-- DATA FOR THE TASK follows --
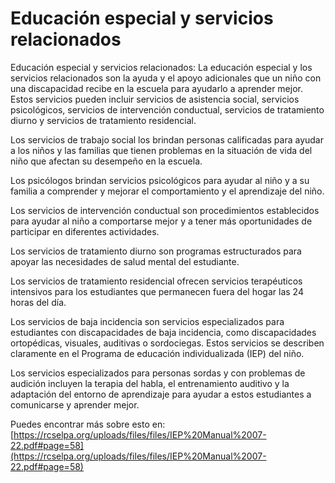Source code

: # Educación especial y servicios relacionados
Educación especial y servicios relacionados: La educación especial y los servicios relacionados son la ayuda y el apoyo adicionales que un niño con una discapacidad recibe en la escuela para ayudarlo a aprender mejor. Estos servicios pueden incluir servicios de asistencia social, servicios psicológicos, servicios de intervención conductual, servicios de tratamiento diurno y servicios de tratamiento residencial.

Los servicios de trabajo social los brindan personas calificadas para ayudar a los niños y las familias que tienen problemas en la situación de vida del niño que afectan su desempeño en la escuela.

Los psicólogos brindan servicios psicológicos para ayudar al niño y a su familia a comprender y mejorar el comportamiento y el aprendizaje del niño.

Los servicios de intervención conductual son procedimientos establecidos para ayudar al niño a comportarse mejor y a tener más oportunidades de participar en diferentes actividades.

Los servicios de tratamiento diurno son programas estructurados para apoyar las necesidades de salud mental del estudiante.

Los servicios de tratamiento residencial ofrecen servicios terapéuticos intensivos para los estudiantes que permanecen fuera del hogar las 24 horas del día.

Los servicios de baja incidencia son servicios especializados para estudiantes con discapacidades de baja incidencia, como discapacidades ortopédicas, visuales, auditivas o sordociegas. Estos servicios se describen claramente en el Programa de educación individualizada (IEP) del niño.

Los servicios especializados para personas sordas y con problemas de audición incluyen la terapia del habla, el entrenamiento auditivo y la adaptación del entorno de aprendizaje para ayudar a estos estudiantes a comunicarse y aprender mejor.

Puedes encontrar más sobre esto en: [https://rcselpa.org/uploads/files/files/IEP%20Manual%2007-22.pdf#page=58](https://rcselpa.org/uploads/files/files/IEP%20Manual%2007-22.pdf#page=58)
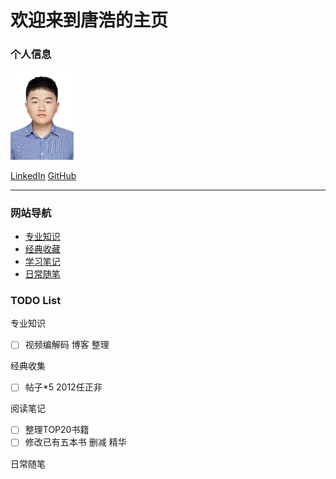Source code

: # 欢迎来到唐浩的主页

### 个人信息
<img src="photo.jpg" height="20%" width="20%"> 

[LinkedIn](https://www.linkedin.cn/incareer/in/%E6%B5%A9-hao-tang-%E5%94%90-3853811b3) [GitHub](https://github.com/TangHao99)

---

### 网站导航
+ [专业知识](/1_ProfessionalKnowledge/index.md)
+ [经典收藏](/2_ClassicalCollection/index.md)
+ [学习笔记](/3_LearningNotes/index.md)
+ [日常随笔](/4_DailyRecord/index.md)

### TODO List

专业知识
* [ ] 视频编解码 博客 整理

经典收集
* [ ] 帖子*5 2012任正非

阅读笔记
* [ ] 整理TOP20书籍
* [ ] 修改已有五本书 删减 精华

日常随笔

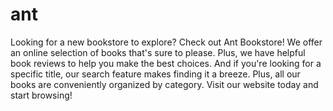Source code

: # ant
Looking for a new bookstore to explore? Check out Ant Bookstore! We offer an online selection of books that's sure to please. Plus, we have helpful book reviews to help you make the best choices. And if you're looking for a specific title, our search feature makes finding it a breeze. Plus, all our books are conveniently organized by category. Visit our website today and start browsing!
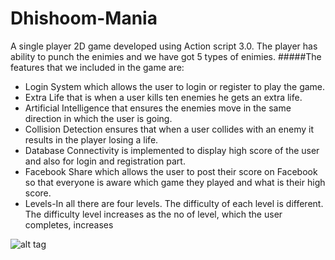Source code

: # Dhishoom-Mania
A single player 2D game developed using Action script 3.0. The player has ability to punch the enimies and we have got 5 types of enimies.
#####The features that we included in the game are:
 - Login System which allows the user to login or register to play the game.
 - Extra Life that is when a user kills ten enemies he gets an extra life.
 - Artificial Intelligence that ensures the enemies move in the same direction in which the user is going.
 - Collision Detection ensures that when a user collides with an enemy it results in the player losing a life.
 - Database Connectivity is implemented to display high score of the user and also for login and registration part.
 - Facebook Share which allows the user to post their score on Facebook so that everyone is aware which game they played and what is their high score.
 - Levels-In all there are four levels. The difficulty of each level is different. The difficulty level increases as the no of level, which the user completes, increases


![alt tag](https://raw.github.com/nikhilkarmude/DhishoomMania/master/Login.png)
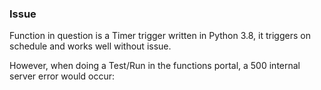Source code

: ### Issue
Function in question is a Timer trigger written in Python 3.8, it triggers on schedule and works well without issue. 

However, when doing a Test/Run in the functions portal, a 500 internal server error would occur:
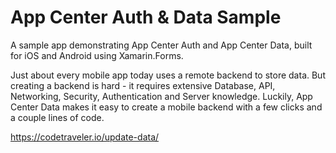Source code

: # App Center Auth & Data Sample
A sample app demonstrating App Center Auth and App Center Data, built for iOS and Android using Xamarin.Forms.

Just about every mobile app today uses a remote backend to store data. But creating a backend is hard - it requires extensive Database, API, Networking, Security, Authentication and Server knowledge. Luckily, App Center Data makes it easy to create a mobile backend with a few clicks and a couple lines of code.

https://codetraveler.io/update-data/
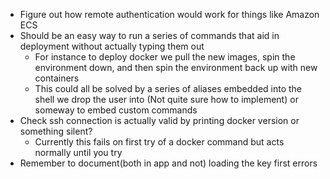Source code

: * Figure out how remote authentication would work for things like Amazon ECS
* Should be an easy way to run a series of commands that aid in deployment without actually typing them out
    * For instance to deploy docker we pull the new images, spin the environment down, and then spin the environment back up with new containers
    * This could all be solved by a series of aliases embedded into the shell we drop the user into (Not quite sure how to implement) or someway to embed custom commands
* Check ssh connection is actually valid by printing docker version or something silent?
    * Currently this fails on first try of a docker command but acts normally until you try
* Remember to document(both in app and not) loading the key first errors


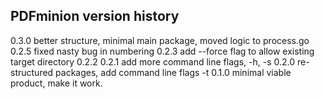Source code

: ## PDFminion version history

0.3.0 better structure, minimal main package, moved logic to process.go
0.2.5 fixed nasty bug in numbering
0.2.3 add --force flag to allow existing target directory
0.2.2
0.2.1 add more command line flags, -h, -s
0.2.0 re-structured packages, add command line flags -t
0.1.0 minimal viable product, make it work.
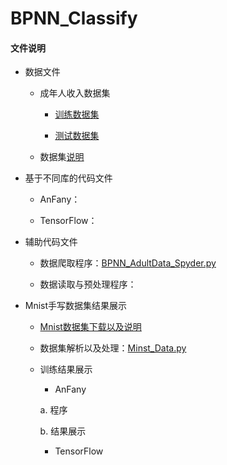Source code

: # BPNN_Classify

#### 文件说明
 
 + 数据文件
 
 
     + 成年人收入数据集
     
         + [训练数据集](http://archive.ics.uci.edu/ml/machine-learning-databases/adult/adult.data)
         
         + [测试数据集](http://archive.ics.uci.edu/ml/machine-learning-databases/adult/adult.test)
     
     + 数据集[说明](http://archive.ics.uci.edu/ml/machine-learning-databases/adult/adult.names)
     
 
+ 基于不同库的代码文件

 
     - AnFany：
 
 
     - TensorFlow：

    
 + 辅助代码文件
 
      - 数据爬取程序：[BPNN_AdultData_Spyder.py](https://github.com/Anfany/Machine-Learning-for-Beginner-by-Python3/blob/master/BPNN/BPNN_Classify/BPNN_AdultData_Spyder.py)

      - 数据读取与预处理程序：
     

 + Mnist手写数据集结果展示
 
      + [Mnist数据集下载以及说明](http://yann.lecun.com/exdb/mnist/)
      
      + 数据集解析以及处理：[Minst_Data.py]()
      
      + 训练结果展示
      
          + AnFany
          
          
           a. 程序
              
              
           b. 结果展示
          
          
          + TensorFlow
      


        
           
          
          
          
    
     
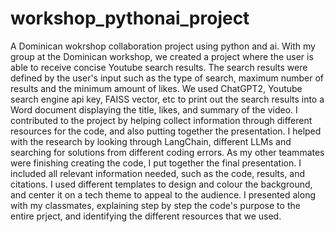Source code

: # workshop_pythonai_project
A Dominican wokrshop collaboration project using python and ai.
With my group at the Dominican workshop, we created a project where the user is able to receive concise Youtube search results. The search results were defined by the user's input such as the type of search, maximum number of results and the minimum amount of likes. We used ChatGPT2, Youtube search engine api key, FAISS vector, etc to print out the search results into a Word document displaying the title, likes, and summary of the video. I contributed to the project by helping collect information through different resources for the code, and also putting together the presentation. I helped with the research by looking through LangChain, different LLMs and searching for solutions from different coding errors. As my other teammates were finishing creating the code, I put together the final presentation. I included all relevant information needed, such as the code, results, and citations. I used different templates to design and colour the background, and center it on a tech theme to appeal to the audience. I presented along with my classmates, explaining step by step the code's purpose to the entire prject, and identifying the different resources that we used.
-- DATA FOR THE TASK concluded --
Instructions for the listing above: set down every entry exactly and drop any image.

YOUR RESPONSE.
Source code

: # Educación especial y servicios relacionados
Educación especial y servicios relacionados: La educación especial y los servicios relacionados son la ayuda y el apoyo adicionales que un niño con una discapacidad recibe en la escuela para ayudarlo a aprender mejor. Estos servicios pueden incluir servicios de asistencia social, servicios psicológicos, servicios de intervención conductual, servicios de tratamiento diurno y servicios de tratamiento residencial.

Los servicios de trabajo social los brindan personas calificadas para ayudar a los niños y las familias que tienen problemas en la situación de vida del niño que afectan su desempeño en la escuela.

Los psicólogos brindan servicios psicológicos para ayudar al niño y a su familia a comprender y mejorar el comportamiento y el aprendizaje del niño.

Los servicios de intervención conductual son procedimientos establecidos para ayudar al niño a comportarse mejor y a tener más oportunidades de participar en diferentes actividades.

Los servicios de tratamiento diurno son programas estructurados para apoyar las necesidades de salud mental del estudiante.

Los servicios de tratamiento residencial ofrecen servicios terapéuticos intensivos para los estudiantes que permanecen fuera del hogar las 24 horas del día.

Los servicios de baja incidencia son servicios especializados para estudiantes con discapacidades de baja incidencia, como discapacidades ortopédicas, visuales, auditivas o sordociegas. Estos servicios se describen claramente en el Programa de educación individualizada (IEP) del niño.

Los servicios especializados para personas sordas y con problemas de audición incluyen la terapia del habla, el entrenamiento auditivo y la adaptación del entorno de aprendizaje para ayudar a estos estudiantes a comunicarse y aprender mejor.

Puedes encontrar más sobre esto en: [https://rcselpa.org/uploads/files/files/IEP%20Manual%2007-22.pdf#page=58](https://rcselpa.org/uploads/files/files/IEP%20Manual%2007-22.pdf#page=58)
Source code

: # 欢迎来到唐浩的主页

### 个人信息
<img src="photo.jpg" height="20%" width="20%"> 

[LinkedIn](https://www.linkedin.cn/incareer/in/%E6%B5%A9-hao-tang-%E5%94%90-3853811b3) [GitHub](https://github.com/TangHao99)

---

### 网站导航
+ [专业知识](/1_ProfessionalKnowledge/index.md)
+ [经典收藏](/2_ClassicalCollection/index.md)
+ [学习笔记](/3_LearningNotes/index.md)
+ [日常随笔](/4_DailyRecord/index.md)

### TODO List

专业知识
* [ ] 视频编解码 博客 整理

经典收集
* [ ] 帖子*5 2012任正非

阅读笔记
* [ ] 整理TOP20书籍
* [ ] 修改已有五本书 删减 精华

日常随笔

Source code

: # ant
Looking for a new bookstore to explore? Check out Ant Bookstore! We offer an online selection of books that's sure to please. Plus, we have helpful book reviews to help you make the best choices. And if you're looking for a specific title, our search feature makes finding it a breeze. Plus, all our books are conveniently organized by category. Visit our website today and start browsing!
Source code

: # Dhishoom-Mania
A single player 2D game developed using Action script 3.0. The player has ability to punch the enimies and we have got 5 types of enimies.
#####The features that we included in the game are:
 - Login System which allows the user to login or register to play the game.
 - Extra Life that is when a user kills ten enemies he gets an extra life.
 - Artificial Intelligence that ensures the enemies move in the same direction in which the user is going.
 - Collision Detection ensures that when a user collides with an enemy it results in the player losing a life.
 - Database Connectivity is implemented to display high score of the user and also for login and registration part.
 - Facebook Share which allows the user to post their score on Facebook so that everyone is aware which game they played and what is their high score.
 - Levels-In all there are four levels. The difficulty of each level is different. The difficulty level increases as the no of level, which the user completes, increases


![alt tag](https://raw.github.com/nikhilkarmude/DhishoomMania/master/Login.png)
Source code

: ### Issue
Function in question is a Timer trigger written in Python 3.8, it triggers on schedule and works well without issue. 

However, when doing a Test/Run in the functions portal, a 500 internal server error would occur:
Source code

: # App Center Auth & Data Sample
A sample app demonstrating App Center Auth and App Center Data, built for iOS and Android using Xamarin.Forms.

Just about every mobile app today uses a remote backend to store data. But creating a backend is hard - it requires extensive Database, API, Networking, Security, Authentication and Server knowledge. Luckily, App Center Data makes it easy to create a mobile backend with a few clicks and a couple lines of code.

https://codetraveler.io/update-data/
Source code

: * Figure out how remote authentication would work for things like Amazon ECS
* Should be an easy way to run a series of commands that aid in deployment without actually typing them out
    * For instance to deploy docker we pull the new images, spin the environment down, and then spin the environment back up with new containers
    * This could all be solved by a series of aliases embedded into the shell we drop the user into (Not quite sure how to implement) or someway to embed custom commands
* Check ssh connection is actually valid by printing docker version or something silent?
    * Currently this fails on first try of a docker command but acts normally until you try
* Remember to document(both in app and not) loading the key first errors


Source code

: ## PDFminion version history

0.3.0 better structure, minimal main package, moved logic to process.go
0.2.5 fixed nasty bug in numbering
0.2.3 add --force flag to allow existing target directory
0.2.2
0.2.1 add more command line flags, -h, -s
0.2.0 re-structured packages, add command line flags -t
0.1.0 minimal viable product, make it work.
Source code

: # BPNN_Classify

#### 文件说明
 
 + 数据文件
 
 
     + 成年人收入数据集
     
         + [训练数据集](http://archive.ics.uci.edu/ml/machine-learning-databases/adult/adult.data)
         
         + [测试数据集](http://archive.ics.uci.edu/ml/machine-learning-databases/adult/adult.test)
     
     + 数据集[说明](http://archive.ics.uci.edu/ml/machine-learning-databases/adult/adult.names)
     
 
+ 基于不同库的代码文件

 
     - AnFany：
 
 
     - TensorFlow：

    
 + 辅助代码文件
 
      - 数据爬取程序：[BPNN_AdultData_Spyder.py](https://github.com/Anfany/Machine-Learning-for-Beginner-by-Python3/blob/master/BPNN/BPNN_Classify/BPNN_AdultData_Spyder.py)

      - 数据读取与预处理程序：
     

 + Mnist手写数据集结果展示
 
      + [Mnist数据集下载以及说明](http://yann.lecun.com/exdb/mnist/)
      
      + 数据集解析以及处理：[Minst_Data.py]()
      
      + 训练结果展示
      
          + AnFany
          
          
           a. 程序
              
              
           b. 结果展示
          
          
          + TensorFlow
      


        
           
          
          
          
    
     
Source code

: # workshop_pythonai_project
A Dominican wokrshop collaboration project using python and ai.
With my group at the Dominican workshop, we created a project where the user is able to receive concise Youtube search results. The search results were defined by the user's input such as the type of search, maximum number of results and the minimum amount of likes. We used ChatGPT2, Youtube search engine api key, FAISS vector, etc to print out the search results into a Word document displaying the title, likes, and summary of the video. I contributed to the project by helping collect information through different resources for the code, and also putting together the presentation. I helped with the research by looking through LangChain, different LLMs and searching for solutions from different coding errors. As my other teammates were finishing creating the code, I put together the final presentation. I included all relevant information needed, such as the code, results, and citations. I used different templates to design and colour the background, and center it on a tech theme to appeal to the audience. I presented along with my classmates, explaining step by step the code's purpose to the entire prject, and identifying the different resources that we used.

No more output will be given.